Bundestagsrede von 17.01.2013

Jugendpolitik

Ulrich Schneider (BÜNDNIS 90/DIE GRÜNEN):

Jugendliche sind unsere Zukunft. Das sagen wir alle, und das sagen wir oft. Aber wenn wir diese Bundesregierung an diesem wichtigen Satz messen, dann wird deutlich, dass er viel zu oft für Sonntagsreden herhalten muss und dass er viel zu wenig ernst genommen wird. Wir Grüne wollen die jungen Menschen in unserer Gesellschaft ernst nehmen. Und wir wollen ihnen zu ihren Rechten verhelfen. Und deshalb bringen wir heute diesen Antrag für eine echte eigenständige Jugendpolitik ein. Denn auch wenn es um die eigenständige Jugendpolitik geht, wird gebetsmühlenartig wiederholt, dass die Jugend unsere Zukunft ist, dass die Jugend wichtig ist und dass die Jugend ernst genommen werden muss. Aber was hat das Familienministerium konkret getan? Nichts. Wir müssen endlich beginnen, Jugendliche ernst zu nehmen. Wir müssen ihnen Freiräume geben. Wir müssen sie an Entscheidungen beteiligen. Und dafür müssen wir endlich das Wahlalter auch bei Bundestags- und Europawahlen auf 16 Jahre absenken.

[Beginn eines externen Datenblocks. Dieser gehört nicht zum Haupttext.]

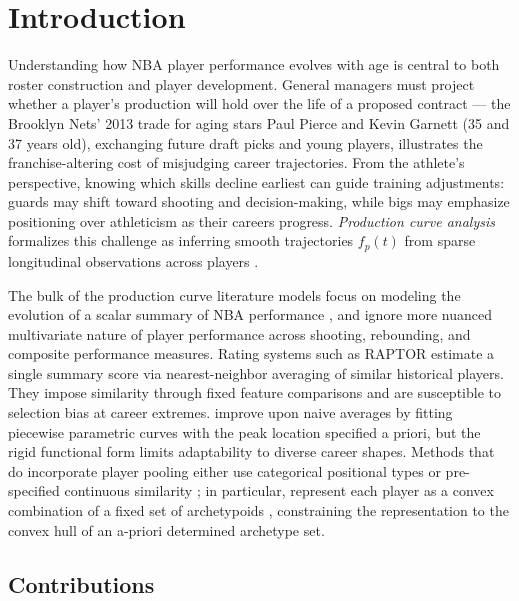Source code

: \documentclass[aoas]{imsart}
\begin{document}
\section{Introduction}

Understanding how NBA player performance evolves with age is central to both roster construction and player development.  General managers must project whether a player’s production will hold over the life of a proposed contract --- the Brooklyn Nets’ 2013 trade for aging stars Paul Pierce and Kevin Garnett (35 and 37 years old), exchanging future draft picks and young players, illustrates the franchise-altering cost of misjudging career trajectories.  From the athlete’s perspective, knowing which skills decline earliest can guide training adjustments: guards may shift toward shooting and decision-making, while bigs may emphasize positioning over athleticism as their careers progress.  \textit{Production curve analysis} formalizes this challenge as inferring smooth trajectories $f_p(t)$ from sparse longitudinal observations across players \citep{wakim2014functional}. 



The bulk of the production curve literature models focus on modeling the evolution of a scalar summary of NBA performance \citep{page2007using, vaci2019large, wakim2014functional}, and ignore more nuanced multivariate nature of player performance across  shooting, rebounding, and composite performance measures.  Rating systems such as RAPTOR \citep[Robust Algorithm using Player Tracking and On/Off Ratings;][]{natesilver538_2015, natesilver538_2019} estimate a single summary score via nearest-neighbor averaging of similar historical players. They impose similarity through fixed feature comparisons and are susceptible to selection bias at career extremes.  \citet{vaci2019large} improve upon naive averages by fitting piecewise parametric curves with the peak location specified a priori, but the rigid functional form limits adaptability to diverse career shapes.  Methods that do incorporate player pooling either use categorical positional types \citep{page2007using} or pre-specified continuous similarity \citep{wakim2014functional, vinue2019forecasting}; in particular, \citet{vinue2019forecasting} represent each player as a convex combination of a fixed set of archetypoids \citep{vinue2015archetypoids}, constraining the representation to the convex hull of an a-priori determined archetype set.  



\subsection{Contributions}
\label{sec:contributions}
\end{document}

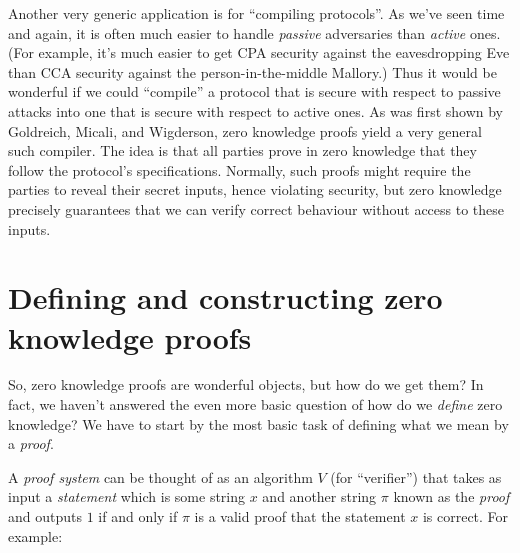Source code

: Another very generic application is for ``compiling protocols''. As
we've seen time and again, it is often much easier to handle
\emph{passive} adversaries than \emph{active} ones. (For example, it's
much easier to get CPA security against the eavesdropping Eve than CCA
security against the person-in-the-middle Mallory.) Thus it would be
wonderful if we could ``compile'' a protocol that is secure with respect
to passive attacks into one that is secure with respect to active ones.
As was first shown by Goldreich, Micali, and Wigderson, zero knowledge
proofs yield a very general such compiler. The idea is that all parties
prove in zero knowledge that they follow the protocol's specifications.
Normally, such proofs might require the parties to reveal their secret
inputs, hence violating security, but zero knowledge precisely
guarantees that we can verify correct behaviour without access to these
inputs.

\section{Defining and constructing zero knowledge
proofs}\label{13-Defining-and-construct}

So, zero knowledge proofs are wonderful objects, but how do we get them?
In fact, we haven't answered the even more basic question of how do we
\emph{define} zero knowledge? We have to start by the most basic task of
defining what we mean by a \emph{proof}.

A \emph{proof system} can be thought of as an algorithm \(V\) (for
``verifier'') that takes as input a \emph{statement} which is some
string \(x\) and another string \(\pi\) known as the \emph{proof} and
outputs \(1\) if and only if \(\pi\) is a valid proof that the statement
\(x\) is correct. For example:

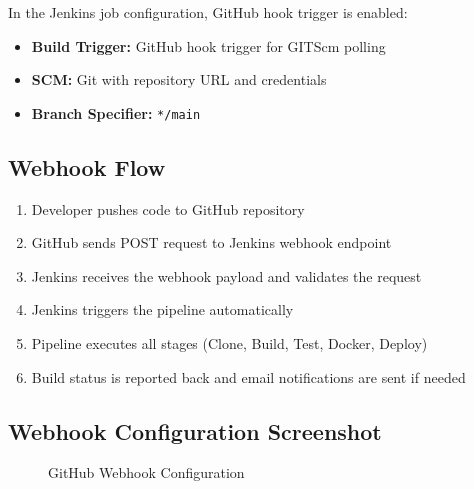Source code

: \documentclass[12pt,a4paper]{article}
\begin{document}
In the Jenkins job configuration, GitHub hook trigger is enabled:

\begin{itemize}
    \item \textbf{Build Trigger:} GitHub hook trigger for GITScm polling
    \item \textbf{SCM:} Git with repository URL and credentials
    \item \textbf{Branch Specifier:} \texttt{*/main}
\end{itemize}

\subsection{Webhook Flow}

\begin{enumerate}
    \item Developer pushes code to GitHub repository
    \item GitHub sends POST request to Jenkins webhook endpoint
    \item Jenkins receives the webhook payload and validates the request
    \item Jenkins triggers the pipeline automatically
    \item Pipeline executes all stages (Clone, Build, Test, Docker, Deploy)
    \item Build status is reported back and email notifications are sent if needed
\end{enumerate}

\subsection{Webhook Configuration Screenshot}

\begin{figure}[H]
    \centering
    \caption{GitHub Webhook Configuration}
    \label{fig:webhook-config}
\end{figure}
\end{document}
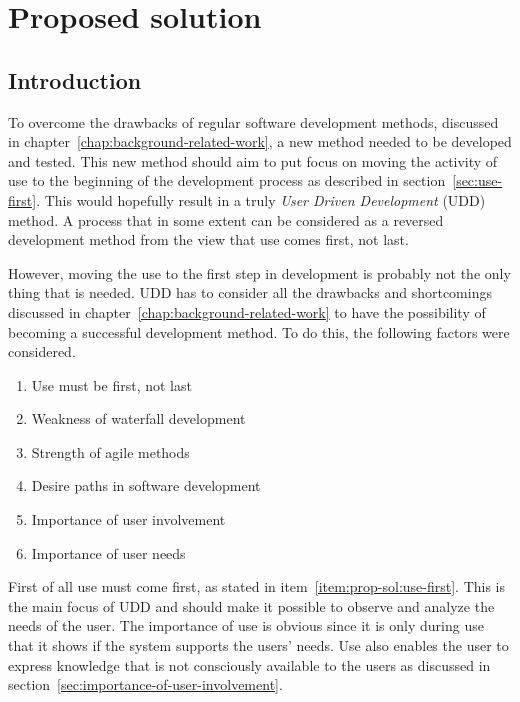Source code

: \documentclass[a4paper]{report}
\begin{document}
\chapter{Proposed solution} \label{chap:proposed-solution}

\section{Introduction}
To overcome the drawbacks of regular software development methods, discussed in chapter~\ref{chap:background-related-work}, a new method needed to be developed and tested. This new method should aim to put focus on moving the activity of use to the beginning of the development process as described in section~\ref{sec:use-first}. This would hopefully result in a truly \emph{User Driven Development} (UDD) method. A process that in some extent can be considered as a reversed development method from the view that use comes first, not last.

However, moving the use to the first step in development is probably not the only thing that is needed. UDD has to consider all the drawbacks and shortcomings discussed in chapter~\ref{chap:background-related-work} to have the possibility of becoming a successful development method. To do this, the following factors were considered.

\begin{enumerate}
	\item Use must be first, not last			\label{item:prop-sol:use-first}
	\item Weakness of waterfall development		\label{item:prop-sol:waterfall}
	\item Strength of agile methods				\label{item:prop-sol:agile}
	\item Desire paths in software development	\label{item:prop-sol:desire-paths}
	\item Importance of user involvement		\label{item:prop-sol:user-involvement}
	\item Importance of user needs				\label{item:prop-sol:user-needs}
\end{enumerate}

First of all use must come first, as stated in item~\ref{item:prop-sol:use-first}. This is the main focus of UDD and should make it possible to observe and analyze the needs of the user. The importance of use is obvious since it is only during use that it shows if the system supports the users' needs. Use also enables the user to express knowledge that is not consciously available to the users as discussed in section~\ref{sec:importance-of-user-involvement}.
\end{document}
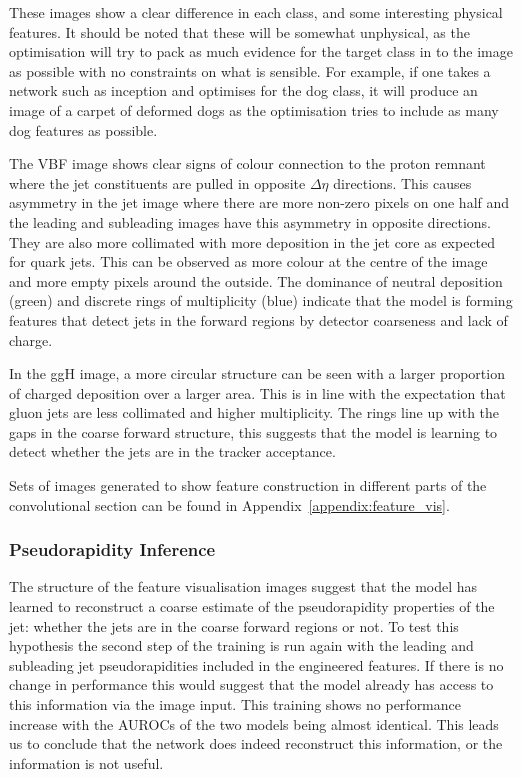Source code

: These images show a clear difference in each class, and some interesting physical features. It should be noted that these will be somewhat unphysical, as the optimisation will try to pack as much evidence for the target class in to the image as possible with no constraints on what is sensible. For example, if one takes a network such as inception and optimises for the dog class, it will produce an image of a carpet of deformed dogs as the optimisation tries to include as many dog features as possible. 


The VBF image shows clear signs of colour connection to the proton remnant where the jet constituents are pulled in opposite $\Delta\eta$ directions. This causes asymmetry in the jet image where there are more non-zero pixels on one half and the leading and subleading images have this asymmetry in opposite directions.
They are also more collimated with more \pt  deposition in the jet core as expected for quark jets. This can be observed as more colour at the centre of the image and more empty pixels around the outside. The dominance of neutral \pt deposition (green) and discrete rings of multiplicity (blue) indicate that the model is forming features that detect jets in the forward regions by detector coarseness and lack of charge. 

In the ggH image, a more circular structure can be seen with a larger proportion of charged deposition over a larger area. This is in line with the expectation that gluon jets are less collimated and higher multiplicity. The rings line up with the gaps in the coarse forward structure, this suggests that the model is learning to detect whether the jets are in the tracker acceptance. 

Sets of images generated to show feature construction in different parts of the convolutional section can be found in Appendix~\ref{appendix:feature_vis}.


\subsubsection{Pseudorapidity Inference}
The structure of the feature visualisation images suggest that the model has learned to reconstruct a coarse estimate of the pseudorapidity properties of the jet: whether the jets are in the coarse forward regions or not. 
To test this hypothesis the second step of the training is run again with the leading and subleading jet pseudorapidities included in the engineered features. If there is no change in performance this would suggest that the model already has access to this information via the image input. This training shows no performance increase with the AUROCs of the two models being almost identical. This leads us to conclude that the network does indeed reconstruct this information, or the information is not useful.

Meine Damen und Herren von der Koalition, Sie rühmen sich ja gerne damit, dass sie den Führerschein mit 17 eingeführt haben. Das war Ihre größte jugendpolitische Tat in den letzten Jahren. Aber da frage ich Sie, warum Jugendliche mit 17 Jahren in der Lage sind, Auto zu fahren, aber nicht in der Lage sein sollen, an einer politischen Wahl teilzunehmen? Wenn Sie die Absenkung des Wahlalters als Feigenblattpolitik abtun, dann würde ich mir wünschen, dass Sie sich wenigstens mit diesem Feigenblatt schmückten. Im Gegensatz zu Ihnen beschränken wir uns in unserem Antrag nicht auf blumige Worte. Wir haben konkrete Forderungen formuliert, die unsere Idee einer eigenständigen Jugendpolitik wiederspiegeln: Demokratie, Freiheit, Emanzipation und Gerechtigkeit. Wir fordern mehr Demokratie für junge Menschen durch die Absenkung des Wahlalters auf 16 Jahre. Wir fordern mehr Emanzipation durch eine Steigerung der Mittel für politische Bildung und durch eine bessere Förderung der Jugendverbandsarbeit.

Weiter fordern wir mehr Gerechtigkeit auch durch die Abschaffung des Optionszwangs für migrantische Jugendliche.

Und schließlich fordern wir mehr Freiheit, indem der öffentliche Nahverkehr flächendeckend jugendgerecht ausgebaut wird.

Denn ein Führerschein mit 17 – so sinnvoll er sein mag – entspricht einfach nicht der Lebensrealität vieler junger Menschen, die sich keinen Führerschein leisten können, geschweige denn ein Auto.

Wir fordern die Regierung auf, die Partizipation von Jugendlichen und damit endlich eine eigenständige Jugendpolitik zu ermöglichen. Lassen Sie die jungen Menschen nicht bis zum Herbst warten.